If I suddenly lost my phone, until I got a replacement, I wouldn’t be able to: 

  • Do my banking
  • Make payments such as buying groceries, or a coffee
  • Get emails
  • Call any of my friends
  • Take pictures
  • See any of the pictures I’ve taken over the last eleven years
  • Shoot videos
  • Post on my social media accounts
  • Check up on my pets when I’m away from home
  • Record ideas and make notes

The fact that I outsource so many of my activities to a device which then seamlessly integrates in my life makes it easy to overlook some of the other key things I use my smartphone for: 

  • Search for information
  • Find services I need
  • Verify facts I’m not sure about

We need information to function in the world. Because information, and how we find it, is key to our survival it is inevitable that search, in general, and Google, in particular, affect the way our brain apportions memory in order to remember what we need. Adaptive learning is the means through which we change how we learn so we achieve two things: 

  • Learn as much as possible with as little effort as possible (the energetic cost of learning and remembering is key to this activity)
  • Remember as much as possible of what we learn with as little effort as possible

Google’s ability to provide fast, accurate (mostly) results, inevitably had an effect on the way we approach adaptive learning and apportion transactive memory. That hasn’t changed in the eleven years that passed since I wrote the article on the subject. So, why this post? Now? 

Memory Is Fuzzy

The brain loves to play tricks on us. Not so much to fool us as to reduce the energy burden on itself of maintaining multiple levels of a reality that is nuanced. Did I truly mean I loved my friend’s wife’s hat when I complimented her when we met or was I simply being polite and the hat left me indifferent? Or, did I actually hate the hat but chose instead to hide that fact from her and my friend for the sake of our friendship and just lied outright about how much I liked it? Or, did I think the hat was so-so and she could have made a better choice but it really didn’t matter and all I had to do was mouth the right sentiment to make the moment of our meeting pass without incident? 
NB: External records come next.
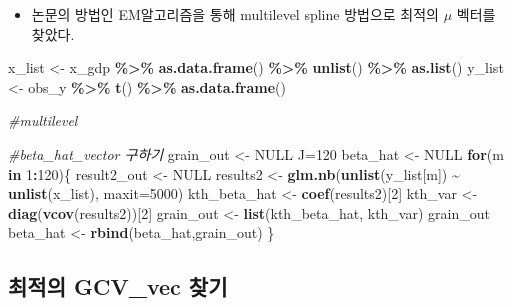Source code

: \documentclass[
]{article}
\newenvironment{Shaded}{\begin{snugshade}}{\end{snugshade}}
\newcommand{\CommentTok}[1]{\textcolor[rgb]{0.56,0.35,0.01}{\textit{#1}}}
\newcommand{\ControlFlowTok}[1]{\textcolor[rgb]{0.13,0.29,0.53}{\textbf{#1}}}
\newcommand{\DataTypeTok}[1]{\textcolor[rgb]{0.13,0.29,0.53}{#1}}
\newcommand{\DecValTok}[1]{\textcolor[rgb]{0.00,0.00,0.81}{#1}}
\newcommand{\KeywordTok}[1]{\textcolor[rgb]{0.13,0.29,0.53}{\textbf{#1}}}
\newcommand{\NormalTok}[1]{#1}
\newcommand{\OperatorTok}[1]{\textcolor[rgb]{0.81,0.36,0.00}{\textbf{#1}}}
\newcommand{\OtherTok}[1]{\textcolor[rgb]{0.56,0.35,0.01}{#1}}
\newcommand{\StringTok}[1]{\textcolor[rgb]{0.31,0.60,0.02}{#1}}
\providecommand{\tightlist}{%
  \setlength{\itemsep}{0pt}\setlength{\parskip}{0pt}}
\begin{document}
\begin{itemize}
\tightlist
\item
  논문의 방법인 EM알고리즘을 통해 multilevel spline 방법으로 최적의 \(\mu\) 벡터를 찾았다.
\end{itemize}

\begin{Shaded}
\begin{Highlighting}[]
\NormalTok{x\_list \textless{}{-}}\StringTok{ }\NormalTok{x\_gdp }\OperatorTok{\%\textgreater{}\%}\StringTok{ }\KeywordTok{as.data.frame}\NormalTok{() }\OperatorTok{\%\textgreater{}\%}\StringTok{ }\KeywordTok{unlist}\NormalTok{() }\OperatorTok{\%\textgreater{}\%}\StringTok{ }\KeywordTok{as.list}\NormalTok{()}
\NormalTok{y\_list \textless{}{-}}\StringTok{ }\NormalTok{obs\_y }\OperatorTok{\%\textgreater{}\%}\StringTok{ }\KeywordTok{t}\NormalTok{() }\OperatorTok{\%\textgreater{}\%}\StringTok{ }\KeywordTok{as.data.frame}\NormalTok{()}

\CommentTok{\#multilevel}

  \CommentTok{\#beta\_hat\_vector 구하기}
\NormalTok{  grain\_out \textless{}{-}}\StringTok{ }\OtherTok{NULL}
\NormalTok{  J=}\DecValTok{120}
\NormalTok{  beta\_hat \textless{}{-}}\StringTok{ }\OtherTok{NULL}
  \ControlFlowTok{for}\NormalTok{(m }\ControlFlowTok{in} \DecValTok{1}\OperatorTok{:}\DecValTok{120}\NormalTok{)\{}
\NormalTok{    result2\_out \textless{}{-}}\StringTok{ }\OtherTok{NULL}
\NormalTok{    results2 \textless{}{-}}\StringTok{ }\KeywordTok{glm.nb}\NormalTok{(}\KeywordTok{unlist}\NormalTok{(y\_list[m]) }\OperatorTok{\textasciitilde{}}\StringTok{ }\KeywordTok{unlist}\NormalTok{(x\_list), }\DataTypeTok{maxit=}\DecValTok{5000}\NormalTok{)}
\NormalTok{      kth\_beta\_hat \textless{}{-}}\StringTok{ }\KeywordTok{coef}\NormalTok{(results2)[}\DecValTok{2}\NormalTok{]}
\NormalTok{      kth\_var \textless{}{-}}\StringTok{ }\KeywordTok{diag}\NormalTok{(}\KeywordTok{vcov}\NormalTok{(results2))[}\DecValTok{2}\NormalTok{]}
\NormalTok{      grain\_out \textless{}{-}}\StringTok{ }\KeywordTok{list}\NormalTok{(kth\_beta\_hat, kth\_var)}
\NormalTok{      grain\_out}
\NormalTok{    beta\_hat \textless{}{-}}\StringTok{ }\KeywordTok{rbind}\NormalTok{(beta\_hat,grain\_out)}
\NormalTok{  \}}
\end{Highlighting}
\end{Shaded}

\hypertarget{uxcd5cuxc801uxc758-gcv_vec-uxcc3euxae30}{%
\subsection{최적의 GCV\_vec 찾기}\label{uxcd5cuxc801uxc758-gcv_vec-uxcc3euxae30}}
\end{document}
Each of these options and any others I haven’t thought about would have to be remembered as I socially interacted with my friend and his wife. What’s more, I would have to remember what I said and why and what I felt (but didn’t say) in future meetings where I would have to navigate equally intricate social mines. 
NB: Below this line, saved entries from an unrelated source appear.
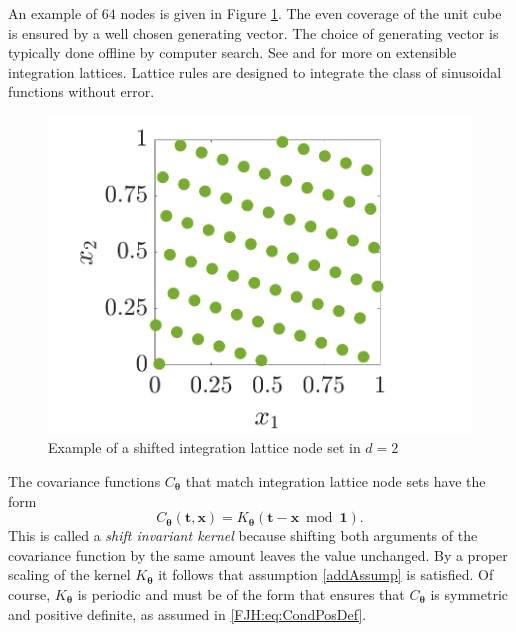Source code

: \documentclass{iitthesis}          %
\newcommand{\bm}[1]{\boldsymbol{#1}}
\newcommand{\vtheta}{{\bm{\theta}}}
\newcommand{\vt}{\bm{t}}
\newcommand{\vx}{\bm{x}}
\newcommand{\vone}{\bm{1}}
\begin{document}
An example of $64$ nodes is given in Figure  \ref{latticefig}.  The even coverage of the unit cube is ensured by a well chosen generating vector.  The choice of generating vector is typically done offline by computer search.  See \cite{DicEtal14a} and \cite{HicNie03a} for more on extensible integration lattices. Lattice rules are designed to integrate the class of sinusoidal functions without error.
\begin{figure}[htp]
	\centering
	\includegraphics[width=0.8\linewidth]{ShiftedLatticePoints}
	\caption{Example of a shifted integration lattice node set  in $d=2$ \label{latticefig} }
\end{figure}

\label{sec:shift_invar_kern}

The covariance functions $C_{\vtheta}$ that match integration lattice node sets have the form
\begin{equation} \label{eq:shInv}
C_{\vtheta}(\vt,\vx) = K_{\vtheta}(\vt - \vx \bmod \vone).
\end{equation}
This is called a \emph{shift invariant kernel} because shifting both arguments of the covariance function by the same amount leaves the value unchanged.   By a proper scaling of the kernel $K_{\vtheta}$ it follows that assumption \eqref{addAssump} is satisfied. Of course, $K_{\vtheta}$ is periodic and must be of the form that ensures that $C_{\vtheta}$ is symmetric and positive definite, as assumed in \eqref{FJH:eq:CondPosDef}. 
\end{document}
So, it’s much easier to convince myself I love her hat. After all I truly haven’t got any hard feelings about hats and choices and telling myself I love her hat is by far the easiest way to reduce the cognitive load that all other options would damp on me. Would I be lying to myself? Sure, if I am being 100% honest, but seeing how reducing the cognitive load I feel is a real survival strategy my inclination to feel bad about it is significantly outweighed by the very direct benefits I enjoy in the increased ease with which I navigate daily life. 

Spotting when we lie to ourselves becomes infinitely harder the moment we introduce the internet and Google. The former mirrors our brain by being a repository for, collective in this case, knowledge. The latter mirrors the way we operate when we dredge our memories to find a piece of information that helps us make sense of a particular situation. 
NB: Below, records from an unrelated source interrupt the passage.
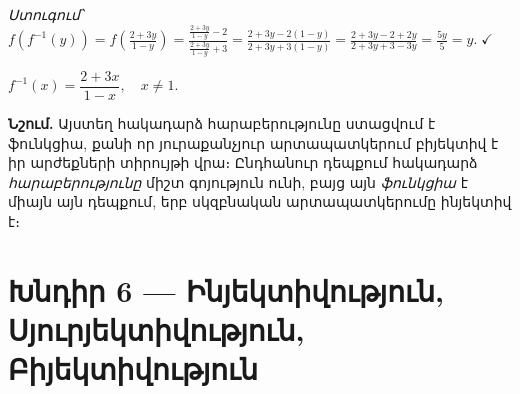 \documentclass[12pt, a4paper]{article}
\begin{document}
\emph{Ստուգում՝}\;
$f(f^{-1}(y)) = f\!\left(\frac{2+3y}{1-y}\right)
= \frac{\frac{2+3y}{1-y} - 2}{\frac{2+3y}{1-y} + 3}
= \frac{2+3y - 2(1-y)}{2+3y + 3(1-y)}
= \frac{2+3y-2+2y}{2+3y+3-3y}
= \frac{5y}{5} = y.\;\checkmark$

\begin{answerbox}
$f^{-1}(x) = \dfrac{2+3x}{1-x}, \quad x \neq 1.$
\end{answerbox}

\bigskip
\textbf{Նշում.}\; Այստեղ հակադարձ հարաբերությունը ստացվում է ֆունկցիա, քանի որ յուրաքանչյուր արտապատկերում բիյեկտիվ է իր արժեքների տիրույթի վրա։ Ընդհանուր դեպքում հակադարձ \emph{հարաբերությունը} միշտ գոյություն ունի, բայց այն \emph{ֆունկցիա} է միայն այն դեպքում, երբ սկզբնական արտապատկերումը ինյեկտիվ է։

\newpage
\section{Խնդիր 6 — Ինյեկտիվություն, Սյուրյեկտիվություն, Բիյեկտիվություն}
\end{document}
Fresh research from the University of Texas, Austin, shows that people who habitually use the internet to access general knowledge, increasingly, fail to distinguish between information that lies external to themselves and information they already know which is stored in their memory. 

We Think With The World

Before the internet the sum total of our knowledge of the world was made up by what we had stored inside our head, plus what our immediate family and friends told us, plus what we could find out by our immediate community and acquaintances. 

Information becomes valuable only when it is networked with that possessed by others. Knowledge and understanding then grow exponentially. The extended mind hypothesis goes a step further by positing that a lot of our thinking is outsourced to the world around us. We know how to behave because the guidance we need is encoded in the social constructs we create, the institutions we put together and the norms we accept. Culture, to name one guideline, helps maintain our equilibrium by creating social, legal, traditional and historical norms that mitigate our worst instincts and amplify our better ones. 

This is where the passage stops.